American actress, writer, and YouTube personality

Jessica Lauren McCabe (born 5 November 1982) is an American actress, writer, and YouTube personality. She is best known as the host for the YouTube channel How to ADHD as well as for roles in several independent films and television shows including the show American Dreams and the short film Lure.

== Early life ==
McCabe was born in in Los Angeles, California. She was diagnosed with ADHD at age 12. Shortly after, she began taking medication, including Ritalin, and seeing a psychiatrist. McCabe struggled to complete community college and dropped out at age 21.

== Career ==

=== Film, media and television ===
McCabe's on-screen career began as a guest star on the 2003 series of Dragnet. She followed this up with roles in several independent films including Scorched before landing the role of Becky O'Connor in American Dreams. She followed this up with a recurring role on the NBC drama Windfall.
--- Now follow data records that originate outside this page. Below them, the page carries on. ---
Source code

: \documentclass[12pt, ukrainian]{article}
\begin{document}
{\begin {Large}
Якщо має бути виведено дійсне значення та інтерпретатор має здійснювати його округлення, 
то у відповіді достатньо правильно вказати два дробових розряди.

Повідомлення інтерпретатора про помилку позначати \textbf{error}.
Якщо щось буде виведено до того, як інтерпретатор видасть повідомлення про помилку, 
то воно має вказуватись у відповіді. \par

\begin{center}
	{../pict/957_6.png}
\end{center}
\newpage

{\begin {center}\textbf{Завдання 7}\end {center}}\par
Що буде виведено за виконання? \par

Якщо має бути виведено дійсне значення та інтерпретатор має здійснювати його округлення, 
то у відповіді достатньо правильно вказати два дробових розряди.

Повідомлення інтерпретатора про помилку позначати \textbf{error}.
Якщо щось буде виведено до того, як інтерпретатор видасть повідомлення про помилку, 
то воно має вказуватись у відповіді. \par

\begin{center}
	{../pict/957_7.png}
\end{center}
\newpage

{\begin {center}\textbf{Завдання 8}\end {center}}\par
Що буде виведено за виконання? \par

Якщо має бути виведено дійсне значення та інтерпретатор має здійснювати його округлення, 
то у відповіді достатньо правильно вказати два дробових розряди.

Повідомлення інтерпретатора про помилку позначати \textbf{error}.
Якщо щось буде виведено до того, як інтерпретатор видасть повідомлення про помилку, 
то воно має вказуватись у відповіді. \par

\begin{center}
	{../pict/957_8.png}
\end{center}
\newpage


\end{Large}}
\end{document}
She next appeared as "Courtney" in the independent short film Lure, which played at the Tribeca Film Festival as well as the London Film Festival and garnered her a win for best actress at the New York Indie Film Fest.
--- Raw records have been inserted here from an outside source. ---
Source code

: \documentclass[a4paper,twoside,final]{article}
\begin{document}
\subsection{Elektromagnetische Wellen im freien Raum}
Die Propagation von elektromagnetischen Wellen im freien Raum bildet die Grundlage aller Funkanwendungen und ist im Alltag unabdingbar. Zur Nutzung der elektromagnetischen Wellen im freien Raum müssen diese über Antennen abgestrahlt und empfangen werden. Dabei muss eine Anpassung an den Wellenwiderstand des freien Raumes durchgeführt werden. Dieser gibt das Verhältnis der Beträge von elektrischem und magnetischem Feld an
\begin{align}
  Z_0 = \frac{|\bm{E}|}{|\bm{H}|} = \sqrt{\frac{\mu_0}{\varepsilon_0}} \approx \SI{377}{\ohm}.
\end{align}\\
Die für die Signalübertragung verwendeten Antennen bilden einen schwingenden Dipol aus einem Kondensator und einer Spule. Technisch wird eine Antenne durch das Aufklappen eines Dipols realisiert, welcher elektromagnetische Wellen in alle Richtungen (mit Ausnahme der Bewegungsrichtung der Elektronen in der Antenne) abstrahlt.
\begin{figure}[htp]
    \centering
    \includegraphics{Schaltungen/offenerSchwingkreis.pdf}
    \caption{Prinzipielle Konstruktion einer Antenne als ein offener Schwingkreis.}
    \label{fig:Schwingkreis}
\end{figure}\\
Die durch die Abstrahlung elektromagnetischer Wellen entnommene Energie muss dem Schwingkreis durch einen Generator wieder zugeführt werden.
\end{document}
Additional roles include the TNT television series Dark Blue as well as another role in Monk. She made her screenwriting debut in the live action 3D short film, Happy Ending, in which she also stars.

In 2022, she collaborated with neuropsychologist and ADHD expert Russell Barkley to produce an ADHD certification course.

=== YouTube ===
In January 2016, she started her YouTube channel How to ADHD. The channel is dedicated to all topics regarding attention deficit hyperactivity disorder including tips on how to take advantage of the neurodivergent brain type as well as reviews on products such as fidget toys and journals. As of February 2022, the channel has over one million subscribers with its accompanying Patreon gaining over $15,700 a month. Her TEDx talk, which she gave in 2017 has over 6 million views as of July 2024.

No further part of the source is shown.